#### INPUT MATERIAL
━━━
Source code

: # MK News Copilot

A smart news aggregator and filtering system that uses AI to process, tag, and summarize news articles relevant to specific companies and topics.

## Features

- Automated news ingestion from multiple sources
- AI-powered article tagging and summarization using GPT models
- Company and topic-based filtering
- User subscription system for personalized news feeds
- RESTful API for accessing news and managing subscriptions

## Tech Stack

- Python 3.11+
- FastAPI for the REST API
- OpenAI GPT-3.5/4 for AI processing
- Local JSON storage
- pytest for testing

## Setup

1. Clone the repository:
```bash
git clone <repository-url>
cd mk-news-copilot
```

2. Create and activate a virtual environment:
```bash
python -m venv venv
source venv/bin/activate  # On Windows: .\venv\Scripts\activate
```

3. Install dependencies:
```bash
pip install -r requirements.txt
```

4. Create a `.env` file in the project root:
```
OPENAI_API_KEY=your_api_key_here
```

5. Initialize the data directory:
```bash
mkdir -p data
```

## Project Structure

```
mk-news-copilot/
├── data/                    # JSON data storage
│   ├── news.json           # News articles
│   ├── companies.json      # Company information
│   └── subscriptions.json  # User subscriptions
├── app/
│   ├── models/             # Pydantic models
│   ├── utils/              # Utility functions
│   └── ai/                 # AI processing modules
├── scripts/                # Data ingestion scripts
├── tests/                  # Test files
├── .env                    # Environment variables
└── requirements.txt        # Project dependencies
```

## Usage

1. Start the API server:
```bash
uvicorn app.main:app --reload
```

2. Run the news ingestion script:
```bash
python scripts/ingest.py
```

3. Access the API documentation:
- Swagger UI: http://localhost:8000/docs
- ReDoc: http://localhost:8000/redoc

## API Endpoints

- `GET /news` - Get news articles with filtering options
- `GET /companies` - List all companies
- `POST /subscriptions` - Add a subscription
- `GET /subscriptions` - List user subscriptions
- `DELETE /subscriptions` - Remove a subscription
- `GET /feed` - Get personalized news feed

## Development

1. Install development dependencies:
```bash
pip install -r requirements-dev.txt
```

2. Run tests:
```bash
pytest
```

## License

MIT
━━━
#### AIM OF THE TASK
Copy out every line of the listing where the word "subscriptions" occurs.

#### RESULT OF THIS TASK
- RESTful API for accessing news and managing subscriptions
│   └── subscriptions.json  # User subscriptions
- `POST /subscriptions` - Add a subscription
- `GET /subscriptions` - List user subscriptions
- `DELETE /subscriptions` - Remove a subscription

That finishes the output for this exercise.